Por Luis Manuel Rivera
Sería injusto sentenciar que alguno de los testimonios que conforman narrativamente a La libertad del diablo, la nueva película de Everardo González (Fort Collins, 1971), sobresale por encima de otro, porque todos son distintos entre sí pero comparten un nivel potencia que casi no se alcanza a distinguir, aunque se quiera. Dependerá de los ideales de cada uno elegir a quien creerle más, con quien sentir una mejor empatía, a qué rostro ofrecerle mayor compasión.
Luego de su trabajo anterior, El Paso (2016), en donde las imágenes cinematográficas quedaron de lado en pos de un discurso político totalmente directo, lo que trajo consigo un par de resoluciones de asilo político en Estados Unidos, pero también una baja aceptación en festivales de cine, La libertad del diablo se enfila hacia otro lado completamente, busca un equilibro que apuntala sobre el pie que más cojeaban los trabajos del cineasta: las formalidades técnicas. No por ello abandona sus ideales y las intenciones que con el tiempo González ha ido cimentando, pero la forma en que lo hace alude más a un trabajo estético que a un documental de denuncia.
Sin un guion de por medio, algo que desde aquí se defiende a la hora de realizar una película de este tipo, Everardo se concentró en la búsqueda de testimonios y en una investigación exhaustiva y comparativa de casos en donde la brutalidad alcanza los límites que aquejan a todos los que en la cinta aparecen. Hay decisiones pero no premeditadas, únicamente conducidas por la necesidad de hacer visible una situación, y en un formato más formal, por un argumento planteado por el mismo Everardo y el periodista Diego Osorno, que al final se convirtió en algo bastante distinto pero que sin el que no hubiera existido tal resultado. El montaje, como casi todo el tiempo sucede, se convirtió en el verdadero guion. La diferencia es que aquí nunca se buscó otra cosa.

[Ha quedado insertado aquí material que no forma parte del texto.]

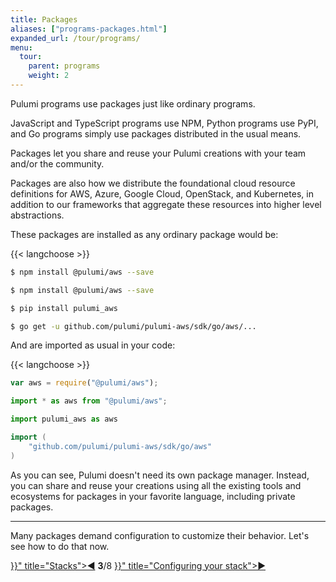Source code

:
 ```yaml
---
title: Packages
aliases: ["programs-packages.html"]
expanded_url: /tour/programs/
menu:
  tour:
    parent: programs
    weight: 2
---
```


Pulumi programs use packages just like ordinary programs.

JavaScript and TypeScript programs use NPM, Python programs use PyPI, and Go programs simply use packages distributed
in the usual means.

Packages let you share and reuse your Pulumi creations with your team and/or the community.

Packages are also how we distribute the foundational cloud resource definitions for AWS, Azure, Google Cloud, OpenStack,
and Kubernetes, in addition to our frameworks that aggregate these resources into higher level abstractions.

These packages are installed as any ordinary package would be:

{{< langchoose >}}

<div class="language-prologue-javascript"></div>

```bash
$ npm install @pulumi/aws --save
```

<div class="language-prologue-typescript"></div>

```bash
$ npm install @pulumi/aws --save
```

<div class="language-prologue-python"></div>

```bash
$ pip install pulumi_aws
```

<div class="language-prologue-go"></div>

```bash
$ go get -u github.com/pulumi/pulumi-aws/sdk/go/aws/...
```

And are imported as usual in your code:

{{< langchoose >}}

```javascript
var aws = require("@pulumi/aws");
```

```typescript
import * as aws from "@pulumi/aws";
```

```python
import pulumi_aws as aws
```

```go
import (
    "github.com/pulumi/pulumi-aws/sdk/go/aws"
)
```

As you can see, Pulumi doesn't need its own package manager.  Instead, you can share and reuse your creations
using all the existing tools and ecosystems for packages in your favorite language, including private packages.

***

Many packages demand configuration to customize their behavior.  Let's see how to do that now.

<div class="tour-nav">
    <a class="tour-button enabled" href="{{< relref "programs-stacks.md" >}}" title="Stacks">◀</a>
    <span class="tour-index"><strong>3</strong>/8</span>
    <a class="tour-button enabled" href="{{< relref "programs-configuring.md" >}}" title="Configuring your stack">▶</a>
</div>
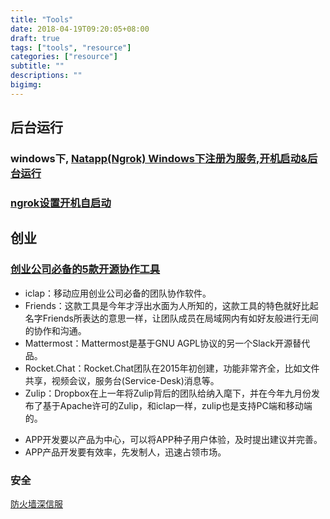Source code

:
 ```yaml
---
title: "Tools"
date: 2018-04-19T09:20:05+08:00
draft: true
tags: ["tools", "resource"]
categories: ["resource"]
subtitle: ""
descriptions: ""
bigimg:
---
```


## 后台运行

### windows下, [Natapp(Ngrok) Windows下注册为服务,开机启动&后台运行](https://natapp.cn/article/windows_service)

### [ngrok设置开机自启动](https://blog.csdn.net/fangxiaoji/article/details/50711883)

## 创业

### [创业公司必备的5款开源协作工具](https://jingyan.baidu.com/article/a681b0de08bb0e3b18434687.html)

- iclap：移动应用创业公司必备的团队协作软件。
- Friends：这款工具是今年才浮出水面为人所知的，这款工具的特色就好比起名字Friends所表达的意思一样，让团队成员在局域网内有如好友般进行无间的协作和沟通。
- Mattermost：Mattermost是基于GNU AGPL协议的另一个Slack开源替代品。
- Rocket.Chat：Rocket.Chat团队在2015年初创建，功能非常齐全，比如文件共享，视频会议，服务台(Service-Desk)消息等。
- Zulip：Dropbox在上一年将Zulip背后的团队给纳入麾下，并在今年九月份发布了基于Apache许可的Zulip，和iclap一样，zulip也是支持PC端和移动端的。

* APP开发要以产品为中心，可以将APP种子用户体验，及时提出建议并完善。
* APP产品开发要有效率，先发制人，迅速占领市场。

### 安全

[防火墙深信服](https://api-cm.zhangtl.com:1616/login.php)
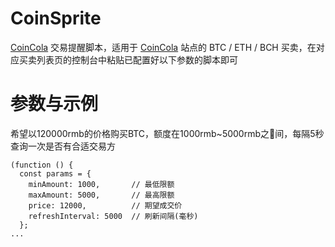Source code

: # CoinSprite
[CoinCola](https://www.coincola.com/) 交易提醒脚本，适用于 [CoinCola](https://www.coincola.com/) 站点的 BTC / ETH / BCH 买卖，在对应买卖列表页的控制台中粘贴已配置好以下参数的脚本即可

# 参数与示例
希望以120000rmb的价格购买BTC，额度在1000rmb~5000rmb之间，每隔5秒查询一次是否有合适交易方
```
(function () {
  const params = {
    minAmount: 1000,       // 最低限额
    maxAmount: 5000,       // 最高限额
    price: 12000,          // 期望成交价
    refreshInterval: 5000  // 刷新间隔(毫秒)
  };
...
```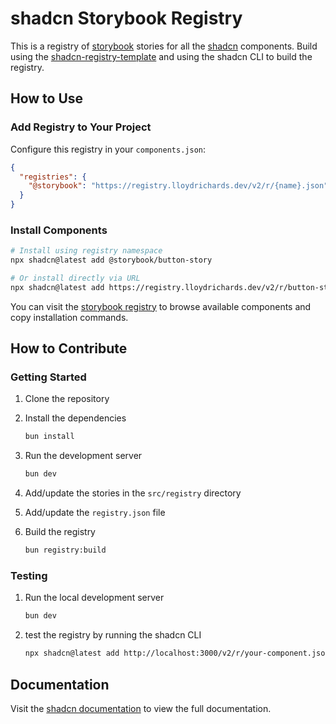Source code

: # shadcn Storybook Registry

This is a registry of [storybook](https://storybook.js.org/) stories for all the
[shadcn](https://ui.shadcn.com/) components. Build using the
[shadcn-registry-template](https://github.com/shadcn-ui/registry-template) and
using the shadcn CLI to build the registry.

## How to Use

### Add Registry to Your Project

Configure this registry in your `components.json`:

```json
{
  "registries": {
    "@storybook": "https://registry.lloydrichards.dev/v2/r/{name}.json"
  }
}
```

### Install Components

```bash
# Install using registry namespace
npx shadcn@latest add @storybook/button-story

# Or install directly via URL
npx shadcn@latest add https://registry.lloydrichards.dev/v2/r/button-story.json
```

You can visit the [storybook registry](https://registry.lloydrichards.dev/) to
browse available components and copy installation commands.

## How to Contribute

### Getting Started

1. Clone the repository
2. Install the dependencies

   ```bash
   bun install
   ```

3. Run the development server

   ```bash
   bun dev
   ```

4. Add/update the stories in the `src/registry` directory
5. Add/update the `registry.json` file
6. Build the registry

   ```bash
   bun registry:build
   ```

### Testing

1. Run the local development server

   ```bash
   bun dev
   ```

2. test the registry by running the shadcn CLI

   ```bash
   npx shadcn@latest add http://localhost:3000/v2/r/your-component.json
   ```

## Documentation

Visit the [shadcn documentation](https://ui.shadcn.com/docs/registry) to view
the full documentation.
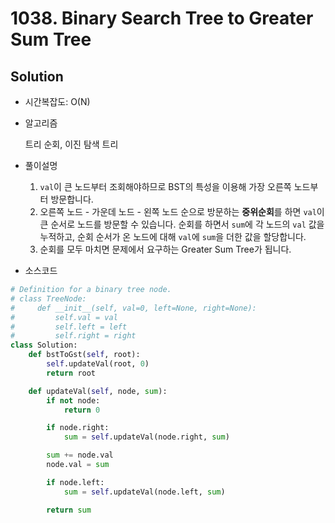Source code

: # 1038. Binary Search Tree to Greater Sum Tree

## Solution

- 시간복잡도: O(N)

- 알고리즘

  트리 순회, 이진 탐색 트리

- 풀이설명

  1. `val`이 큰 노드부터 조회해야하므로 BST의 특성을 이용해 가장 오른쪽 노드부터 방문합니다.
  2. 오른쪽 노드 - 가운데 노드 - 왼쪽 노드 순으로 방문하는 **중위순회**를 하면 `val`이 큰 순서로 노드를 방문할 수 있습니다. 순회를 하면서 `sum`에 각 노드의 `val` 값을 누적하고, 순회 순서가 온 노드에 대해 `val`에 `sum`을 더한 값을 할당합니다.
  3. 순회를 모두 마치면 문제에서 요구하는 Greater Sum Tree가 됩니다.

- 소스코드

```python
# Definition for a binary tree node.
# class TreeNode:
#     def __init__(self, val=0, left=None, right=None):
#         self.val = val
#         self.left = left
#         self.right = right
class Solution:
    def bstToGst(self, root):
        self.updateVal(root, 0)
        return root

    def updateVal(self, node, sum):
        if not node:
            return 0

        if node.right:
            sum = self.updateVal(node.right, sum)

        sum += node.val
        node.val = sum

        if node.left:
            sum = self.updateVal(node.left, sum)

        return sum
```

El planteamiento del discurso es evidente pero no obvio. Las víctimas y los victimarios en el mismo sitio, compartiendo el rostro, en igualdad de condiciones frente a la cámara, siendo libres de una posibilidad de introspección que el director les ofreció y que en evidencia todos los que aparecen en el corte final aprovecharon. No hay una línea política directa ni tampoco ningún caso específico que denunciar; eventualmente suenan nombres de lugares y se hace alusión a ciertas instituciones («es un asco ser militar en México») pero no era ese el objetivo, no se buscaba señalar a nadie a través de sus apellidos.
Hay algo indudable en la película, quizá lo único, un elemento que sostiene toda la estética y al mismo discurso: la máscara que usan todos los personajes y que imita a la que es utilizada cuando una persona sufre de fuertes quemaduras; es lo que le brinda al filme la mayor parte de la potencia, a través de ella los rostros lloran, asoman sus deformidades, exclaman sus arrepentimientos, lamentan sus penas y se inmovilizan ante un silencio que significa más que cualquier palabra.
Everardo plantea que la decisión del uso de estas máscaras se debió a que le parecía un elemento que haría que el espectador se interesara más en las miradas de las personas, a una experimentación para plantear otra miradas, y un poco también para desmontar el mito de que el documental refleja puramente la realidad, porque en este, más que en cualquiera de sus trabajos anteriores, es donde menos busca aquella utopía. Un documental ficcionado en la forma, una que deja que el fondo alcance una mayor pulcritud, se asome más a la superficie.
González asegura que al él le interesa más que sus películas tengan eco en lugares puntuales en donde se debate sobre derechos humanos, que en los festivales de cine, un sitio que pareciera el idóneo para cualquier filme con aspiraciones cinematográficas puntuales. Con este trabajo, creemos, apunta hacia ambos lados, no sólo es el elemento de la máscara lo que se propone visualmente, hay también un halo sombrío en toda la cinta que se percibe cuidado desde el momento de elección de la óptica para filmar, y también una manufactura del encuadre a cargo de María Secco que vuelve a la película un retrato no sólo directo, sino que también estético hasta donde los testimonios dejan apreciar.
* La libertad del diablo forma parte de la doceava gira de documentales Ambulante.